Arriva finalmente un segnale importante del Governo, che intende risolvere il pasticcio creato dal Legislatore sul mancato riporto delle perdite per le imprese in regime di contabilità semplificata per cassa. A seguito di un’interrogazione parlamentare presentata ieri, 20 settembre, dagli onorevoli Pagano e Centemero, è stata immediata la risposta del Governo «che si propone di intervenire, compatibilmente con i vincoli di bilancio, nel senso auspicato dagli Onorevoli interroganti». Per gli interroganti, si deve «scongiurare il rischio di fallimento di due milioni di imprese eventualmente introducendo una norma correttiva che, in caso di perdite, consenta il riporto delle stesse negli anni successivi, senza limitazione alcuna».
Il problema era stato segnalato su questa rivista, giovedì 20 settembre 2018 «
Il Regime “semplificato” con il rebus del mancato riporto delle perdite».
Questo perché, a partire dal 2017, il regime di contabilità semplificata prevede la deduzione integrale delle rimanenze finali nel primo anno in cui si applica il criterio di cassa. È infatti stabilito che il reddito d’impresa del periodo d’imposta in cui si applicano le norme relative alle imprese minori in regime di contabilità semplificata è ridotto delle rimanenze finali che hanno concorso a formare il reddito dell’esercizio precedente secondo il criterio di competenza. Il “passaggio” dal criterio di competenza a quello di cassa prevede perciò la rilevanza, come componente negativo, dell’importo delle rimanenze finali che, nella stragrande maggioranza delle imprese commerciali, determina una chiusura in perdita che, per legge, non potrà essere riportata negli anni successivi.
La mancata previsione del “riporto” delle perdite in anni successivi può comportare
gravi conseguenze alle imprese con rimanenze finali di ammontare elevato. Gli effetti che ne derivano potrebbero comportare:
- un rilevante risultato negativo nel primo anno di “passaggio” dal criterio di competenza a quello di cassa;
- redditi d’impresa esagerati negli anni successivi.

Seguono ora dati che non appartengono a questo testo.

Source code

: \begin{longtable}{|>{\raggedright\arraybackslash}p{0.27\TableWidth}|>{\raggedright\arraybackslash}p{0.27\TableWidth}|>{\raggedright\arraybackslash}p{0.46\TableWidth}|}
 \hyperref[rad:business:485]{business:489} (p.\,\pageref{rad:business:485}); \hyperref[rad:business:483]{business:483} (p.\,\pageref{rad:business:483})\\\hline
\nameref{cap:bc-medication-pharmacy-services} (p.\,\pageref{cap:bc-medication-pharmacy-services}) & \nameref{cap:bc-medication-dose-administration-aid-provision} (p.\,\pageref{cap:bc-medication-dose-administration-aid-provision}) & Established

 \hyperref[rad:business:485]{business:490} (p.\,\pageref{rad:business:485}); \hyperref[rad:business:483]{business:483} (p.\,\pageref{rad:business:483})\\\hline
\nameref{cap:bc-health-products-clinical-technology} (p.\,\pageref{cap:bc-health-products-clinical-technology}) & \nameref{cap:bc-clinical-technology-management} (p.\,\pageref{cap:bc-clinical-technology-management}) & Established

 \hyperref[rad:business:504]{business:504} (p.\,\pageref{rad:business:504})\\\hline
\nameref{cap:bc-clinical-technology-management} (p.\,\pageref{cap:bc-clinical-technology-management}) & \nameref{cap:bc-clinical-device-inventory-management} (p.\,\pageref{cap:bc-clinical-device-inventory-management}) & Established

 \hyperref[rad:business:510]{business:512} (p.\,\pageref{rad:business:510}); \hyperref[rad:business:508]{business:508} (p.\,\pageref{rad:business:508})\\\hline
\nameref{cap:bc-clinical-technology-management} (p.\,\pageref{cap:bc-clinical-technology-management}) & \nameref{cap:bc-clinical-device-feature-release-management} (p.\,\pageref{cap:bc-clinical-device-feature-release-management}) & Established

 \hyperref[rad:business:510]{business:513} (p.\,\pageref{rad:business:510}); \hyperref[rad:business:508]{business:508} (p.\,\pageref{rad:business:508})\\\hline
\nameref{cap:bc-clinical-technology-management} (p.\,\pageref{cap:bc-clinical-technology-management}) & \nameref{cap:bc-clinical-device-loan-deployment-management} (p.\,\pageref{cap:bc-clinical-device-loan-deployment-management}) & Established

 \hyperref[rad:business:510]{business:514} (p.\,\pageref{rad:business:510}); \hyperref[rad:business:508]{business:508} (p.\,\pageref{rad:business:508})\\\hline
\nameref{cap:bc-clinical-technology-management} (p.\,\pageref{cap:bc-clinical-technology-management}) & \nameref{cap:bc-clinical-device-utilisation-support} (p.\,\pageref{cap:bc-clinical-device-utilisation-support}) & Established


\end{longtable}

I contribuenti potenzialmente interessati sono oltre due milioni, di cui circa 439 mila società di persone, tra società in nome collettivo e società in accomandita semplice, e un milione e 760 mila imprenditori individuali.
Sono considerate “minori”, le imprese di servizi con ricavi non superiori a 400 mila euro o a 700 mila euro per le imprese aventi per oggetto altre attività.
La “palla” passa ora al Governo che si è proposto di intervenire, per rimediare ad una palese svista del Legislatore. Il rimedio è semplice. Nella determinazione del reddito, le imprese dovranno tenere conto sia delle rimanenze finali che hanno concorso a formare il reddito dell’esercizio precedente, come componente negativo, sia delle rimanenze finali del periodo d’imposta che forma oggetto della dichiarazione dei redditi, come componente positivo. In questo modo, si eviteranno gli effetti anomali di perdite rilevanti in un anno e redditi esagerati in altre annualità. Basterebbe cioè ritornare alle vecchie regole ed evitare così l’obbrobrio contabile di cui ha fatto cenno l’onorevole Pagano.
Per l’onorevole Alessandro Pagano, vicecapogruppo della Lega alla Camera, si deve prendere atto con soddisfazione che il Governo intende porre rimedio alla svista del legislatore, perché
«oltre due milioni di piccole imprese rischiano di avere grossi danni a causa di una malaugurata norma, introdotta dal Governo precedente, che impedisce loro il riporto delle perdite in anni successivi. Un obbrobrio contabile che può causare gravi conseguenze alle aziende… La risposta del ministero dell’economia e finanza alla interrogazione a prima firma Centemero, in cui chiedevamo iniziative in questo senso, è una buona notizia, che conferma ancora una volta l’attenzione di questo Governo per le imprese e il mondo del lavoro».
La speranza è che alla bella notizia faccia presto seguito la norma correttiva auspicata.